Cupertino — Is Apple having an innovation crisis? Not in Tim Cook’s view.
In a far-ranging interview with Charlie Rose to be broadcast later this week, Apple’s CEO reveals a surprising new strategy: Apple will be the innovation leader without actually innovating at all.
The key: Steve Jobs’ famous “Reality Distortion Field” (RDF).
“Perception is 98% of the game,” says Cook. “I just need people to believe me like they believed Steve.”
And therein lies the challenge. While Steve Jobs’ RDF had an effective range of over 12,000 miles, Cook’s RDF was last measured at a modest 25 feet. Hardly enough to convince people on a global scale.
But look for that to change.
Cook has ordered all new product development at Apple suspended so that his engineers can focus on building an effective RDF amplifier that will compensate for the meager RDF he was born with.
When Cook’s RDF approaches Jobs-level effectiveness, it will no longer matter if Apple is keeping up with competitors.

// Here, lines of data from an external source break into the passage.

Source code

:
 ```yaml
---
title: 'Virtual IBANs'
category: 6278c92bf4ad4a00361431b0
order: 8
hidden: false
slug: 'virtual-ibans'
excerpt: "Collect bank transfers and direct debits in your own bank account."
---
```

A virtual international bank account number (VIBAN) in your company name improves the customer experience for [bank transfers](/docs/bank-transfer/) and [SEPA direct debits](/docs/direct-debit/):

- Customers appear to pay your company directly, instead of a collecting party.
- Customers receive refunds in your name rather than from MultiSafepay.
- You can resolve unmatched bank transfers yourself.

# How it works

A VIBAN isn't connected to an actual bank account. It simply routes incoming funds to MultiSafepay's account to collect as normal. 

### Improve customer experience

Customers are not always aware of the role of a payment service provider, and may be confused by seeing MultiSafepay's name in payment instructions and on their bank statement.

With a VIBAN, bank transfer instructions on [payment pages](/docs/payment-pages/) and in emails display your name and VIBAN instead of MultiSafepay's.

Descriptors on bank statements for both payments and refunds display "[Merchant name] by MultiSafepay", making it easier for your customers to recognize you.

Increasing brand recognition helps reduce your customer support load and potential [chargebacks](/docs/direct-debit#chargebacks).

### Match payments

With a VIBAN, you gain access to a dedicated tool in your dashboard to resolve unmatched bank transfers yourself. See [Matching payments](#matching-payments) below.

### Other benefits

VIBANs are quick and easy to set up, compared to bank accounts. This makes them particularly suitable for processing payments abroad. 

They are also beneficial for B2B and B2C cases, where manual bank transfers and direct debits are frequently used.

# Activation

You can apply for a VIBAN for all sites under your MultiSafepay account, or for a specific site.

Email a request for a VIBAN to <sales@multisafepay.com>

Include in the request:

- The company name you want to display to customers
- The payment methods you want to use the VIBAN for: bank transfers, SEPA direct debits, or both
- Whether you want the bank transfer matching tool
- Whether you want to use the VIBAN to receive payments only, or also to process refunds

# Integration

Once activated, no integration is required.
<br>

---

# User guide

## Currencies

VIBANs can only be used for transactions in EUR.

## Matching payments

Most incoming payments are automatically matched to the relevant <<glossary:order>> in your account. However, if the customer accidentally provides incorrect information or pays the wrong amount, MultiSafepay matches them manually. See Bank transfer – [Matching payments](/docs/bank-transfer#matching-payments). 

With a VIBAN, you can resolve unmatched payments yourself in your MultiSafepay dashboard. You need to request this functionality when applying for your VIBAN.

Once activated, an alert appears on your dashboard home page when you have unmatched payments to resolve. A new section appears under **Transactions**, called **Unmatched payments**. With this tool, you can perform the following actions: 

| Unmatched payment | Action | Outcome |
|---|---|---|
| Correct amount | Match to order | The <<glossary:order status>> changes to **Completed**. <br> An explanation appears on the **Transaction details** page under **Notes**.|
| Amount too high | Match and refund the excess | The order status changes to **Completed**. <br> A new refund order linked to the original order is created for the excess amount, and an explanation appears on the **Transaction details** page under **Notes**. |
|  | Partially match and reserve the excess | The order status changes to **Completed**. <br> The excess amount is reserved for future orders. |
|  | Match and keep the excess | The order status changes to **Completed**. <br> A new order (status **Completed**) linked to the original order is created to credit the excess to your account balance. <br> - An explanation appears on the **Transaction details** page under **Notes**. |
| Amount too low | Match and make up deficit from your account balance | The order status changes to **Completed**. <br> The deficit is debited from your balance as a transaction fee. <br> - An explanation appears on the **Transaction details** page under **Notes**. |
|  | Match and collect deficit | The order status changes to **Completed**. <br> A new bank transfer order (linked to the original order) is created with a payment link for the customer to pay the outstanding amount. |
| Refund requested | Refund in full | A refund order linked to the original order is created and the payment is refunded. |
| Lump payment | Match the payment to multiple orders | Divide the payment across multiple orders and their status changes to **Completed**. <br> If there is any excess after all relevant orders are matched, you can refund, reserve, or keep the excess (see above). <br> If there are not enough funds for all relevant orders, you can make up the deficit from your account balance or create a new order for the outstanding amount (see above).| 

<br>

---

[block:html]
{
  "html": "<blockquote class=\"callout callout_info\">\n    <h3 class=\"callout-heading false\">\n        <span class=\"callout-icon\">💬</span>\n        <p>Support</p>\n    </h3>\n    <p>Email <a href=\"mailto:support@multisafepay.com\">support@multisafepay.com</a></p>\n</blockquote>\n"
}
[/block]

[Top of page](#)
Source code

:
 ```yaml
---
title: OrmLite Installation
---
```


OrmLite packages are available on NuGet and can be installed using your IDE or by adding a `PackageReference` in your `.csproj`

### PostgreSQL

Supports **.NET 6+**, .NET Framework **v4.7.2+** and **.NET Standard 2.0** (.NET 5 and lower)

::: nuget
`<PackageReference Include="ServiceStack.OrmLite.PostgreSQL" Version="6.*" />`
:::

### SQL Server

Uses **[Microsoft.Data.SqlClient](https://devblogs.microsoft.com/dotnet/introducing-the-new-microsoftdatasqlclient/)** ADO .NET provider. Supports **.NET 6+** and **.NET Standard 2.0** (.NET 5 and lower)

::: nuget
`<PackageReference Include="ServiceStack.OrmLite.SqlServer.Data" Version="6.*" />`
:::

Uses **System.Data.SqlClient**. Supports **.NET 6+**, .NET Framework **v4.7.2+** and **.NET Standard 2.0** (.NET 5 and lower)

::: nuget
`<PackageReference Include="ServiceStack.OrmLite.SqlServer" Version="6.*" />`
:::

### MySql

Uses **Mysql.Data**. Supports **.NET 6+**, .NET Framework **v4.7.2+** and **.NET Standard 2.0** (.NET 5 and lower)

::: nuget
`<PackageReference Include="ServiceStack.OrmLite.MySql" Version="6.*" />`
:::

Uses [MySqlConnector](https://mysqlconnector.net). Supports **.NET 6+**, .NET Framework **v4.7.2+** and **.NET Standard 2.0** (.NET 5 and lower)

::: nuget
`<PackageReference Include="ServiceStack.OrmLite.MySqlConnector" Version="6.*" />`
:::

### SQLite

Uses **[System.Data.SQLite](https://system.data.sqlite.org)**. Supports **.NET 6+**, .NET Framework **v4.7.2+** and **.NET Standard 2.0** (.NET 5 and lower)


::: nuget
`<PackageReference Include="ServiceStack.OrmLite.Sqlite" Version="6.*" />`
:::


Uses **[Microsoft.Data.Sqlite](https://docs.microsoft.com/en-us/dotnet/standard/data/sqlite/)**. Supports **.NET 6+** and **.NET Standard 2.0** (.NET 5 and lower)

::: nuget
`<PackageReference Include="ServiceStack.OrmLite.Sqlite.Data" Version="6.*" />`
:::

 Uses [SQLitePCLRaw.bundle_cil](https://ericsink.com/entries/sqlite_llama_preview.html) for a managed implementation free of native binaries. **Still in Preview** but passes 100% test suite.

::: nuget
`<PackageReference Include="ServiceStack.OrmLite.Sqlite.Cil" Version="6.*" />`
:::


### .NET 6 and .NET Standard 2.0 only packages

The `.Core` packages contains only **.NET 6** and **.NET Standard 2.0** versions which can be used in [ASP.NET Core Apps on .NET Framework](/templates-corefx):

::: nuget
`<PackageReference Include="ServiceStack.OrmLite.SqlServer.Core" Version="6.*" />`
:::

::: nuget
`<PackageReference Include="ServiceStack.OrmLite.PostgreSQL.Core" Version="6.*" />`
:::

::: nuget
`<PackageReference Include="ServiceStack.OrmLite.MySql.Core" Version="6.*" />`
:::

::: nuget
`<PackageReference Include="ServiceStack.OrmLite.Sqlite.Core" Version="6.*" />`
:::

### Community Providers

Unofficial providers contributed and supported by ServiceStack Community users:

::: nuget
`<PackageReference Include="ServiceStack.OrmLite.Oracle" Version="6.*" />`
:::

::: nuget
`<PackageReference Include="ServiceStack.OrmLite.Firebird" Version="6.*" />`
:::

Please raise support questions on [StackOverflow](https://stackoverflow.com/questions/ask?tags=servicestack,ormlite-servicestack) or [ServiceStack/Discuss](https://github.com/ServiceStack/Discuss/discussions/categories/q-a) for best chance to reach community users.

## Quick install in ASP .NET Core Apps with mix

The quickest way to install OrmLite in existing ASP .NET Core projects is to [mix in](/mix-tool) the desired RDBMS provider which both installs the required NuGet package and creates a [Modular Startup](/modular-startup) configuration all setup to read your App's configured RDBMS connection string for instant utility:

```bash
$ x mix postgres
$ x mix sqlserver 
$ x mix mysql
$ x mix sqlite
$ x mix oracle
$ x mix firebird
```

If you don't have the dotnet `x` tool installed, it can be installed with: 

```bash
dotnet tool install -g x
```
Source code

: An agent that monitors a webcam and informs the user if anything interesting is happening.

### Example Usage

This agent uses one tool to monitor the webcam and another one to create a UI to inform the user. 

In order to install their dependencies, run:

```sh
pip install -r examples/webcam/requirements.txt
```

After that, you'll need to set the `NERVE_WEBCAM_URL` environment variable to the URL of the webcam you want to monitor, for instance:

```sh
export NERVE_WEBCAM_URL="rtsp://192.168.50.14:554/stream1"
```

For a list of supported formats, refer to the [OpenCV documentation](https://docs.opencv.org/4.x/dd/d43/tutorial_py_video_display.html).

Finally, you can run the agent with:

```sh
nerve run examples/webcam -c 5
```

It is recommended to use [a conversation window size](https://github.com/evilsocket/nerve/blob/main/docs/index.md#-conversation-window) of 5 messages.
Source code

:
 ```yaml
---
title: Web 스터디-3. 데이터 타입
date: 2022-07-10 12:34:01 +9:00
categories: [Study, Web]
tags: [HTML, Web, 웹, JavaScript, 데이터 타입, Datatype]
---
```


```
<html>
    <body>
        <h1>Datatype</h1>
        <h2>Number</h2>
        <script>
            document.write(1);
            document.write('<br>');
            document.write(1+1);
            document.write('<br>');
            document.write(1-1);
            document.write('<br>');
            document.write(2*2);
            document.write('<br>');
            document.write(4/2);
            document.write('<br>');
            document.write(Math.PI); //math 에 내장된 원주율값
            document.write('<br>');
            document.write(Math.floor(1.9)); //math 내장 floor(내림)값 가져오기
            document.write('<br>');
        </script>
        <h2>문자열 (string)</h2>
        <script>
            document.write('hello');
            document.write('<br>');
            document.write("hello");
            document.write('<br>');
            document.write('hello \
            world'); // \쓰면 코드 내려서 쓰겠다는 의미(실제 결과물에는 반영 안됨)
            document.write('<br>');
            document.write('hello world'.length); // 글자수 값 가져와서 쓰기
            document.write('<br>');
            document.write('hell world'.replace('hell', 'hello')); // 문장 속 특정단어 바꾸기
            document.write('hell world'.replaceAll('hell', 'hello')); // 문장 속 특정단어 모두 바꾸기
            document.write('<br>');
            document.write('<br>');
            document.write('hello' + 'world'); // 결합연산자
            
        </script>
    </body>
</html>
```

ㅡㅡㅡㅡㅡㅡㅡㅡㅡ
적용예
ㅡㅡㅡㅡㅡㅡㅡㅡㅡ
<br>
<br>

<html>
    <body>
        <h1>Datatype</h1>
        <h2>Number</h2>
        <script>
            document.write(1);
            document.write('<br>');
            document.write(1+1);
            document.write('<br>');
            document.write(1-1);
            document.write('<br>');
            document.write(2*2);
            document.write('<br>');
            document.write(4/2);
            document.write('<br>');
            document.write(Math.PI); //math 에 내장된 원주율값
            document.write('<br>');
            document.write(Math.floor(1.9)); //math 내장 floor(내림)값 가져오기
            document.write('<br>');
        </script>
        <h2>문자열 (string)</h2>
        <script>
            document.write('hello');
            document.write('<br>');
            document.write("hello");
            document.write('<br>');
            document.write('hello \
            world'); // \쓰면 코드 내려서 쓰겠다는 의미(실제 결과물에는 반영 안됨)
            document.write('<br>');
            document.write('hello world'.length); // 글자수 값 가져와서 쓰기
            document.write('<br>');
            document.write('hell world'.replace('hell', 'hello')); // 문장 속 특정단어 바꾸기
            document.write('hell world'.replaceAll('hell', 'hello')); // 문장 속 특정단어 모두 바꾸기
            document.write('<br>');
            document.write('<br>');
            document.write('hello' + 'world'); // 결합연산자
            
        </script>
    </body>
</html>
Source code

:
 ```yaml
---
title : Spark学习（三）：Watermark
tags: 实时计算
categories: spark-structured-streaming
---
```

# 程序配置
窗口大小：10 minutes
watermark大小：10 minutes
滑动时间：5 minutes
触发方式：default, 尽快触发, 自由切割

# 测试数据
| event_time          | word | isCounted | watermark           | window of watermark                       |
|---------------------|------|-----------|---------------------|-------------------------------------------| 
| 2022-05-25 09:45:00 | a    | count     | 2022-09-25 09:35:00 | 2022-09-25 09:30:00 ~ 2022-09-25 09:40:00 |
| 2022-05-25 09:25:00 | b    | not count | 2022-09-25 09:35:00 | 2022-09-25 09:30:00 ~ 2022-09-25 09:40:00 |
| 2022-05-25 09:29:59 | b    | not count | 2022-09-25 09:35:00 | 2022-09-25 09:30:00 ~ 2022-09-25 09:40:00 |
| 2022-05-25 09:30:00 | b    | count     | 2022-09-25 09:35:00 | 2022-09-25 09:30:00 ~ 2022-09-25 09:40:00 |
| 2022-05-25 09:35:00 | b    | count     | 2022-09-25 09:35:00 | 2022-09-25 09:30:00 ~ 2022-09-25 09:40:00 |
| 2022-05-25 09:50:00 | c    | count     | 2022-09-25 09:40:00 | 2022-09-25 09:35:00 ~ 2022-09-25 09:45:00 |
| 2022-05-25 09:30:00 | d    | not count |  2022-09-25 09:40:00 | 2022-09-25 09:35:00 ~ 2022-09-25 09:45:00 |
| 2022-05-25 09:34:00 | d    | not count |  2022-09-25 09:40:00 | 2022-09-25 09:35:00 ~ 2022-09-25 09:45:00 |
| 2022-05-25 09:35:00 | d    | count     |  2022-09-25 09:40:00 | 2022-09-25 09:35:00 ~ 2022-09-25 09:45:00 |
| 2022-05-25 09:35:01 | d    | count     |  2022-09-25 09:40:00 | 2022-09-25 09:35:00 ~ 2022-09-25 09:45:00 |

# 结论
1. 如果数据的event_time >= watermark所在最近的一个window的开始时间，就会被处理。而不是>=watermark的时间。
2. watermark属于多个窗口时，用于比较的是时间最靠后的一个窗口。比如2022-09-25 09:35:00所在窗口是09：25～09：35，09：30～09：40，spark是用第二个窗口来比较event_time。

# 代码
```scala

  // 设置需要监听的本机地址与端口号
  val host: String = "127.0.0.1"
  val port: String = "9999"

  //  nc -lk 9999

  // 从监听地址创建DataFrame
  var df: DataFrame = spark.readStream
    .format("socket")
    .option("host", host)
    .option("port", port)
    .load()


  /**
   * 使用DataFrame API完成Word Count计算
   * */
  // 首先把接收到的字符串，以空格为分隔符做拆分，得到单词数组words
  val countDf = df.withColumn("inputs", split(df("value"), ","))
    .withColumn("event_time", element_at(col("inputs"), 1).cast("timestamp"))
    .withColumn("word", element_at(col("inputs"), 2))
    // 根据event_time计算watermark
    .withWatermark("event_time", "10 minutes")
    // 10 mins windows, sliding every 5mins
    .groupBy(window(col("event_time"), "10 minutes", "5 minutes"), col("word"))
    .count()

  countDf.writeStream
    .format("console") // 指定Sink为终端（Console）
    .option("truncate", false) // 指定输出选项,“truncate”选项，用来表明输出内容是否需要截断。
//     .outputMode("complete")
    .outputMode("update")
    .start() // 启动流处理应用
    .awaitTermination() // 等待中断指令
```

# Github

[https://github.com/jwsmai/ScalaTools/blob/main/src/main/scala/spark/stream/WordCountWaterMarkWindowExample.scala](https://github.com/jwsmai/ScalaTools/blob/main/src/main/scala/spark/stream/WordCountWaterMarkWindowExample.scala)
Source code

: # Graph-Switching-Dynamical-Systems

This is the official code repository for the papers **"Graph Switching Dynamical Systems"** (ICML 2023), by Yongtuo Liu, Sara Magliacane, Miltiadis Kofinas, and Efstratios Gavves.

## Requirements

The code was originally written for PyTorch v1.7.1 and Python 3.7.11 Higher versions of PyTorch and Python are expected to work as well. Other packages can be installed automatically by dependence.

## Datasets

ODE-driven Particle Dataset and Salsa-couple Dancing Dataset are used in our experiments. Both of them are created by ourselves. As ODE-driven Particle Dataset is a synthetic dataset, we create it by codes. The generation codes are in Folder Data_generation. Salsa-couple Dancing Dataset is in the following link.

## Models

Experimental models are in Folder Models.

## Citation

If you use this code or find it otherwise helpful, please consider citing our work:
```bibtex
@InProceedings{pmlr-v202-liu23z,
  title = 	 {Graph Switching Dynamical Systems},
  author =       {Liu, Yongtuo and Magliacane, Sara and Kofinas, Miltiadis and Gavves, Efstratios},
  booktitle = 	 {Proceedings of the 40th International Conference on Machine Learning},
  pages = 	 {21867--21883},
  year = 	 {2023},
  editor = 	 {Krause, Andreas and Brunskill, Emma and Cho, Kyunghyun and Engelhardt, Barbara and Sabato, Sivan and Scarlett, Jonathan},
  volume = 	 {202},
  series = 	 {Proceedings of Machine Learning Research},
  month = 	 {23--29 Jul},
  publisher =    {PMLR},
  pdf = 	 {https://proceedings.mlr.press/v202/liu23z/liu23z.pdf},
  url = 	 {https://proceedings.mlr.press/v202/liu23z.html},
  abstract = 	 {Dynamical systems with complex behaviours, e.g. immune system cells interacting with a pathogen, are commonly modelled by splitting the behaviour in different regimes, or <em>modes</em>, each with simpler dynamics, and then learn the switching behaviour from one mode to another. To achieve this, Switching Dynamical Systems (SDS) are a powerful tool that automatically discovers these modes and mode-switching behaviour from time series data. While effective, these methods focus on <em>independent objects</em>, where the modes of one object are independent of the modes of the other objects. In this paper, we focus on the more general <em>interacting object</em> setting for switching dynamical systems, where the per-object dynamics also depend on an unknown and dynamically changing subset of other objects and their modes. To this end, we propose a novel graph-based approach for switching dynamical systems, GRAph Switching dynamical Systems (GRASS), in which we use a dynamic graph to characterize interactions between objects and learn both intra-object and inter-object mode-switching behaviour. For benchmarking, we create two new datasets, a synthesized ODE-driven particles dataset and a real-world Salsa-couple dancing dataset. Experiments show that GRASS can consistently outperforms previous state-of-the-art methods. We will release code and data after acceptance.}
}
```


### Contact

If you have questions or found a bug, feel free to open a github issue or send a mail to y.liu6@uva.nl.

Cook can simply say it is.
Progress is being made daily. While early models required Cook to wear a NASA-style air-cooled suit tethered to an electronics-laden wheelbarrow, more recent models have been reduced to the size of a small backpack.
Apple believes a workable Tim Cook Reality Distortion Field will become operational by early 2015.
“We’re going to stick to the schedule on this,” says Cook. “So our customers will only have to endure bitter disappointment, loss of hope and plunging stock prices for one more year.”
To this reporter, that seemed perfectly believable. Which just may mean that Cook’s RDF is getting stronger.